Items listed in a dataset
##############################

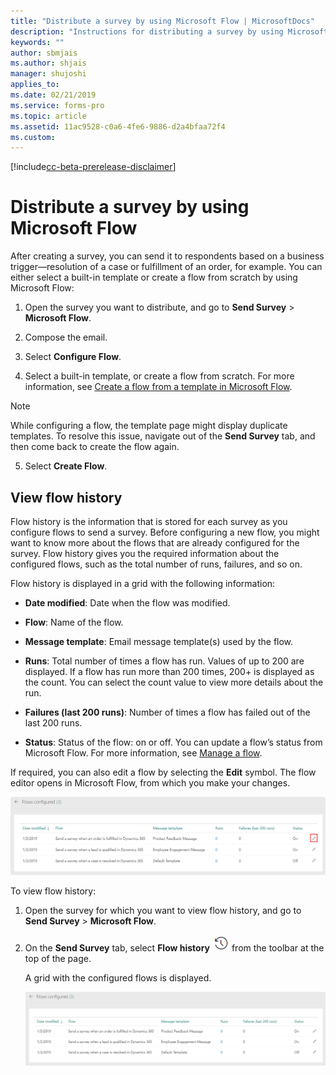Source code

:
 ```yaml
---
title: "Distribute a survey by using Microsoft Flow | MicrosoftDocs"
description: "Instructions for distributing a survey by using Microsoft Flow"
keywords: ""
author: sbmjais
ms.author: shjais
manager: shujoshi
applies_to: 
ms.date: 02/21/2019
ms.service: forms-pro
ms.topic: article
ms.assetid: 11ac9528-c0a6-4fe6-9886-d2a4bfaa72f4
ms.custom: 
---
```


[!include[cc-beta-prerelease-disclaimer](../../includes/cc-beta-prerelease-disclaimer.md)]

# Distribute a survey by using Microsoft Flow

After creating a survey, you can send it to respondents based on a business trigger&#8212;resolution of a case or fulfillment of an order, for example. You can either select a built-in template or create a flow from scratch by using Microsoft Flow:

1.  Open the survey you want to distribute, and go to **Send Survey** &gt; **Microsoft Flow**.

2.  Compose the email.

3.  Select **Configure Flow**.

4.  Select a built-in template, or create a flow from scratch. For more information, see [Create a flow from a template in Microsoft Flow](https://docs.microsoft.com/en-us/flow/get-started-logic-template).  


> [!NOTE]
> While configuring a flow, the template page might display duplicate templates. To resolve this issue, navigate out of the **Send Survey** tab, and then come back to create the flow again.

5.  Select **Create Flow**.

## View flow history

Flow history is the information that is stored for each survey as you configure flows to send a survey. Before configuring a new flow, you might want to know more about the flows that are already configured for the survey. Flow history gives you the required information about the configured flows, such as the total number of runs, failures, and so on.

Flow history is displayed in a grid with the following information:

- **Date modified**: Date when the flow was modified.

- **Flow**: Name of the flow.

- **Message template**: Email message template(s) used by the flow.

- **Runs**: Total number of times a flow has run. Values of up to 200 are displayed. If a flow has run more than 200 times, 200+ is displayed as the count. You can select the count value to view more details about the run.

- **Failures (last 200 runs)**: Number of times a flow has failed out of the last 200 runs.

- **Status**: Status of the flow: on or off. You can update a flow’s status from Microsoft Flow. For more information, see [Manage a flow](https://docs.microsoft.com/en-us/flow/get-started-logic-flow#manage-a-flow).  

If required, you can also edit a flow by selecting the **Edit** symbol. The flow editor opens in Microsoft Flow, from which you make your changes.

![edit a flow](media/edit-flow.png "Edit a flow")  

To view flow history:

1.  Open the survey for which you want to view flow history, and go to **Send Survey** &gt; **Microsoft Flow**.

2.  On the **Send Survey** tab, select **Flow history** ![view flow history](media/view-flow-history.png "View flow history")  from the toolbar at the top of the page.

    A grid with the configured flows is displayed.

    ![flow history details](media/flow-history-details.png "Flow history details")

##############################

How to complete this task
Drop every picture, then write out the remaining entries above exactly as they appear.

Answer space
Source code

:
 ```yaml
---
title: "Distribute a survey by using Microsoft Flow | MicrosoftDocs"
description: "Instructions for distributing a survey by using Microsoft Flow"
keywords: ""
author: sbmjais
ms.author: shjais
manager: shujoshi
applies_to: 
ms.date: 02/21/2019
ms.service: forms-pro
ms.topic: article
ms.assetid: 11ac9528-c0a6-4fe6-9886-d2a4bfaa72f4
ms.custom: 
---
```


[!include[cc-beta-prerelease-disclaimer](../../includes/cc-beta-prerelease-disclaimer.md)]

# Distribute a survey by using Microsoft Flow

After creating a survey, you can send it to respondents based on a business trigger&#8212;resolution of a case or fulfillment of an order, for example. You can either select a built-in template or create a flow from scratch by using Microsoft Flow:

1.  Open the survey you want to distribute, and go to **Send Survey** &gt; **Microsoft Flow**.

2.  Compose the email.

3.  Select **Configure Flow**.

4.  Select a built-in template, or create a flow from scratch. For more information, see [Create a flow from a template in Microsoft Flow](https://docs.microsoft.com/en-us/flow/get-started-logic-template).  


> [!NOTE]
> While configuring a flow, the template page might display duplicate templates. To resolve this issue, navigate out of the **Send Survey** tab, and then come back to create the flow again.

5.  Select **Create Flow**.

## View flow history

Flow history is the information that is stored for each survey as you configure flows to send a survey. Before configuring a new flow, you might want to know more about the flows that are already configured for the survey. Flow history gives you the required information about the configured flows, such as the total number of runs, failures, and so on.

Flow history is displayed in a grid with the following information:

- **Date modified**: Date when the flow was modified.

- **Flow**: Name of the flow.

- **Message template**: Email message template(s) used by the flow.

- **Runs**: Total number of times a flow has run. Values of up to 200 are displayed. If a flow has run more than 200 times, 200+ is displayed as the count. You can select the count value to view more details about the run.

- **Failures (last 200 runs)**: Number of times a flow has failed out of the last 200 runs.

- **Status**: Status of the flow: on or off. You can update a flow’s status from Microsoft Flow. For more information, see [Manage a flow](https://docs.microsoft.com/en-us/flow/get-started-logic-flow#manage-a-flow).  

If required, you can also edit a flow by selecting the **Edit** symbol. The flow editor opens in Microsoft Flow, from which you make your changes.

![edit a flow](media/edit-flow.png "Edit a flow")  

To view flow history:

1.  Open the survey for which you want to view flow history, and go to **Send Survey** &gt; **Microsoft Flow**.

2.  On the **Send Survey** tab, select **Flow history** ![view flow history](media/view-flow-history.png "View flow history")  from the toolbar at the top of the page.

    A grid with the configured flows is displayed.

    ![flow history details](media/flow-history-details.png "Flow history details")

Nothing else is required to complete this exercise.